Many hands are dirty in slave history
The United Nations General Assembly, that playground for dictators, terrorists and supporters of terrorists, on March 25 passed a resolution condemning the Transatlantic slave trade by a 123-3 vote with 52 spineless nations abstaining including Great Britain, France and Portugal, all of whom imported millions of slaves to their Caribbean and South American colonies. Three nations voted no including the U.S., Israel, and Argentina. The resolution declared the “transatlantic” slave trade was the “gravest crime” ever committed against humanity. The resolution contained the usual demands for “reparatory justice” for “Africans and people of African descent” due to its “scale, duration, systemic nature, and brutality.”
In recent years the subject of reparations that in some way would mitigate the impact of slavery on African Americans has arisen in various “blue” cities including Evanston, Ill., New York City, Detroit, Providence, R.I., and Boston, and in several blue states including New York, California, Illinois and Maryland.
Proponents of reparations argue that the federal government has a moral obligation to repair what are seen as the persistent, intergenerational economic and social damage caused by slavery and Jim Crow. Opponents, such as the CATO Institute, argue that it is unjust to hold current taxpayers responsible for actions committed by past generations, and that determining who is eligible to receive a payment is practically impossible.
My view is that the U.N. resolution is just another attempt to embarrass the U.S. and con us out of a few billion American dollars. All of this ignores the fact no Americans living today had anything to do with slavery.
While the transatlantic slave trade was a grave crime it is not the only time and place where slavery existed. Slavery has existed in one form or another for over 11,000 years. The Sumerian kingdoms of ancient Mesopotamia are among the oldest slave societies, with the Code of Hammurabi containing some of the first written laws regulating slavery. Ancient Egypt enslaved war captives using them as state labor in mines and quarries.
Ancient Greece, the birthplace of democracy, was considered the first true slave society where slaves made up 25 to 40 percent of the population. Later Rome would be just as dependent on Slaves who made up 30 to 40 percent of the population. It is also a well-established fact that slavery existed in pre-Columbian America where the Aztecs and Mayans practiced slavery using war captives for labor or ritual sacrifice.

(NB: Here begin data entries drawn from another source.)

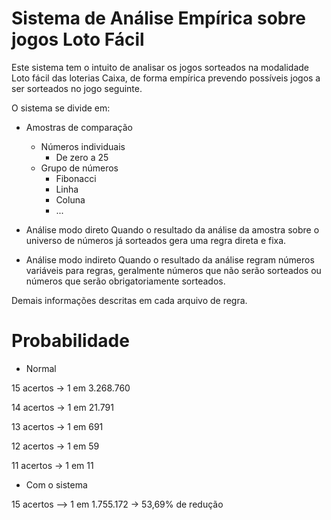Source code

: # Sistema de Análise Empírica sobre jogos Loto Fácil

Este sistema tem o intuito de analisar os jogos sorteados na modalidade Loto fácil das loterias Caixa, de forma empírica prevendo possíveis jogos a ser sorteados no jogo seguinte.

O sistema se divide em:

- Amostras de comparação
	- Números individuais
		- De zero a 25
	- Grupo de números
		- Fibonacci
		- Linha
		- Coluna
		- ...

- Análise modo direto
	Quando o resultado da análise da amostra sobre o universo de números já sorteados gera uma regra direta e fixa.

- Análise modo indireto
	Quando o resultado da análise regram números variáveis para regras, geralmente números que não serão sorteados ou números que serão obrigatoriamente sorteados.

Demais informações descritas em cada arquivo de regra.

# Probabilidade

- Normal

15 acertos -> 1 em 3.268.760

14 acertos -> 1 em 21.791

13 acertos -> 1 em 691

12 acertos -> 1 em 59

11 acertos -> 1 em 11


- Com o sistema

15 acertos –> 1 em 1.755.172 -> 53,69% de redução

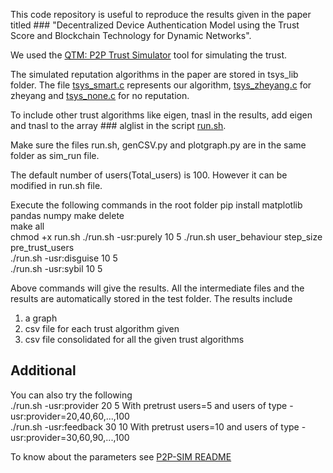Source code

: This code repository is useful to reproduce the results given in the paper titled ### "Decentralized Device Authentication Model using the Trust Score and Blockchain Technology for Dynamic Networks".

We used the [QTM: P2P Trust Simulator](https://rtg.cis.upenn.edu/qtm/p2psim.php3) tool for simulating the trust.  

The simulated reputation algorithms in the paper are stored in tsys_lib folder. The file [tsys_smart.c](tsys_lib/tsys_smart.c) represents our algorithm, [tsys_zheyang.c](tsys_lib/tsys_zheyang.c) for zheyang and [tsys_none.c](tsys_lib/tsys_none.c) for no reputation.  

To include other trust algorithms like eigen, tnasl in the results, add eigen and tnasl to the array ### alglist in the script [run.sh](run.sh).   

Make sure the files run.sh, genCSV.py and plotgraph.py are in the same folder as sim_run file.  

The default number of users(Total_users) is 100. However it can be modified in run.sh file.  

Execute the following commands in the root folder
  pip install matplotlib pandas numpy
  make delete  
  make all  
  chmod +x run.sh
  ./run.sh -usr:purely 10 5         ./run.sh user_behaviour step_size pre_trust_users  
  ./run.sh -usr:disguise 10 5          
  ./run.sh -usr:sybil 10 5  
  
Above commands will give the results. All the intermediate files and the results are automatically stored in the test folder.
The results include  
1. a graph  
2. csv file for each trust algorithm given  
3. csv file consolidated for all the given trust algorithms  
 
 
 
 ## Additional
 You can also try  the following   
./run.sh -usr:provider 20 5         With pretrust users=5 and users of type -usr:provider=20,40,60,...,100         
./run.sh -usr:feedback 30 10        With pretrust users=10 and users of type -usr:provider=30,60,90,...,100         
 
To know about the parameters see [P2P-SIM README ](https://rtg.cis.upenn.edu/qtm/doc/p2p_readme.txt)  
 
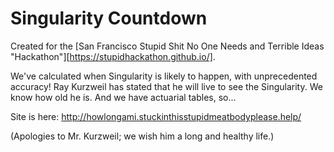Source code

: # Singularity Countdown
Created for the [San Francisco Stupid Shit No One Needs and Terrible Ideas "Hackathon"][https://stupidhackathon.github.io/].

We've calculated when Singularity is likely to happen, with unprecedented accuracy! 
Ray Kurzweil has stated that he will live to see the Singularity. We know how old he is. And we have actuarial tables, so...

Site is here: http://howlongami.stuckinthisstupidmeatbodyplease.help/

(Apologies to Mr. Kurzweil; we wish him a long and healthy life.)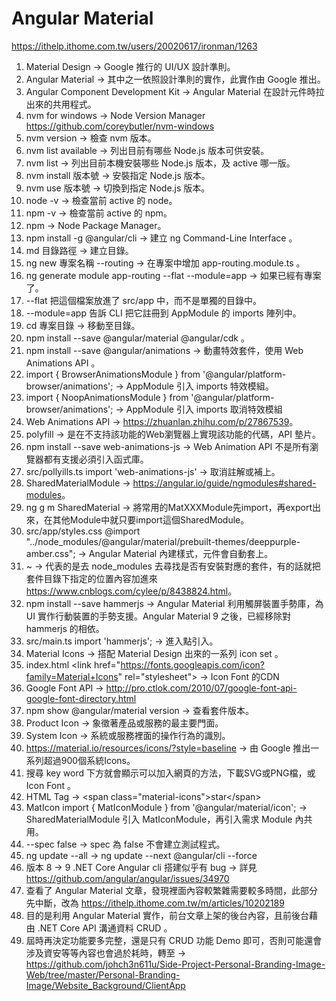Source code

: # Angular Material

<https://ithelp.ithome.com.tw/users/20020617/ironman/1263>

1. Material Design -> Google 推行的 UI/UX 設計準則。
2. Angular Material -> 其中之一依照設計準則的實作，此實作由 Google 推出。
3. Angular Component Development Kit -> Angular Material 在設計元件時拉出來的共用程式。
4. nvm for windows -> Node Version Manager <https://github.com/coreybutler/nvm-windows>
5. nvm version -> 檢查 nvm 版本。
6. nvm list available -> 列出目前有哪些 Node.js 版本可供安裝。
7. nvm list -> 列出目前本機安裝哪些 Node.js 版本，及 active 哪一版。
8. nvm install 版本號 -> 安裝指定 Node.js 版本。
9. nvm use 版本號 -> 切換到指定 Node.js 版本。
10. node -v -> 檢查當前 active 的 node。
11. npm -v -> 檢查當前 active 的 npm。
12. npm -> Node Package Manager。
13. npm install -g @angular/cli -> 建立 ng Command-Line Interface 。
14. md 目錄路徑 -> 建立目錄。
15. ng new 專案名稱 --routing -> 在專案中增加 app-routing.module.ts 。
16. ng generate module app-routing --flat --module=app -> 如果已經有專案了。
17. --flat 把這個檔案放進了 src/app 中，而不是單獨的目錄中。
18. --module=app 告訴 CLI 把它註冊到 AppModule 的 imports 陣列中。
19. cd 專案目錄 -> 移動至目錄。
20. npm install --save @angular/material @angular/cdk 。
21. npm install --save @angular/animations -> 動畫特效套件，使用 Web Animations API 。
22. import { BrowserAnimationsModule } from '@angular/platform-browser/animations'; -> AppModule 引入 imports 特效模組。
23. import { NoopAnimationsModule } from '@angular/platform-browser/animations'; -> AppModule 引入 imports 取消特效模組
24. Web Animations API -> <https://zhuanlan.zhihu.com/p/27867539>。
25. polyfill -> 是在不支持該功能的Web瀏覽器上實現該功能的代碼，API 墊片。
26. npm install --save web-animations-js -> Web Animation API 不是所有瀏覽器都有支援必須引入函式庫。
27. src/pollyills.ts import 'web-animations-js' -> 取消註解或補上。
28. SharedMaterialModule -> <https://angular.io/guide/ngmodules#shared-modules>。
29. ng g m SharedMaterial -> 將常用的MatXXXModule先import，再export出來，在其他Module中就只要import這個SharedModule。
30. src/app/styles.css  @import "../node_modules/@angular/material/prebuilt-themes/deeppurple-amber.css"; -> Angular Material 內建樣式，元件會自動套上。
31. ~ -> 代表的是去 node_modules 去尋找是否有安裝對應的套件，有的話就把套件目錄下指定的位置內容加進來 <https://www.cnblogs.com/cylee/p/8438824.html>。
32. npm install --save hammerjs -> Angular Material 利用觸屏裝置手勢庫，為 UI 實作行動裝置的手勢支援。Angular Material 9 之後，已經移除對 hammerjs 的相依。
33. src/main.ts import 'hammerjs'; -> 進入點引入。
34. Material Icons -> 搭配 Material Design 出來的一系列 icon set 。
35. index.html &lt;link href="<https://fonts.googleapis.com/icon?family=Material+Icons>" rel="stylesheet"> -> Icon Font 的CDN
36. Google Font API -> <http://pro.ctlok.com/2010/07/google-font-api-google-font-directory.html>
37. npm show @angular/material version -> 查看套件版本。
38. Product Icon -> 象徵著產品或服務的最主要門面。
39. System Icon -> 系統或服務裡面的操作行為的識別。
40. <https://material.io/resources/icons/?style=baseline> -> 由 Google 推出一系列超過900個系統Icons。
41. 搜尋 key word 下方就會顯示可以加入網頁的方法，下載SVG或PNG檔，或 Icon Font 。
42. HTML Tag -> &lt;span class="material-icons">star&lt;/span>
43. MatIcon import { MatIconModule } from '@angular/material/icon'; -> SharedMaterialModule 引入 MatIconModule，再引入需求 Module 內共用。
44. --spec false -> spec 為 false 不會建立測試程式。
45. ng update --all -> ng update --next @angular/cli --force
46. 版本 8 -> 9 .NET Core Angular cli 搭建似乎有 bug -> 詳見 <https://github.com/angular/angular/issues/34970>
47. 查看了 Angular Material 文章，發現裡面內容較繁雜需要較多時間，此部分先中斷，改為 <https://ithelp.ithome.com.tw/m/articles/10202189>
48. 目的是利用 Angular Material 實作，前台文章上架的後台內容，且前後台藉由 .NET Core API 溝通資料 CRUD 。
49. 屆時再決定功能要多完整，還是只有 CRUD 功能 Demo 即可，否則可能還會涉及資安等等內容也會過於耗時，轉至 -> <https://github.com/johch3n611u/Side-Project-Personal-Branding-Image-Web/tree/master/Personal-Branding-Image/Website_Background/ClientApp>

Even North American native American tribes enslaved war captives.
The East African slave trade, also known as the Indian Ocean Slave Trade, centered on a slave trading city state located on the island of Zanzibar off the east coast of Arica. This trade went on for around 1300 years from the 7th until the late 19th century, far longer than the trans-Atlantic slave trade.
While there is no way of knowing for sure how many Africans lost their freedom at the hands of Omani sultans, the late South African historian and anti- apartheid activist Ronald Segal estimated that anywhere from 10 million to 20 million Africans became slaves on the Swahili Coast now modern-day Tanzania, Kenya, and Mozambique and the Horn of Africa now modern day Ethiopia, Somalia, and Eritrea. This slave trade lasted until 1873 when the British forced its end.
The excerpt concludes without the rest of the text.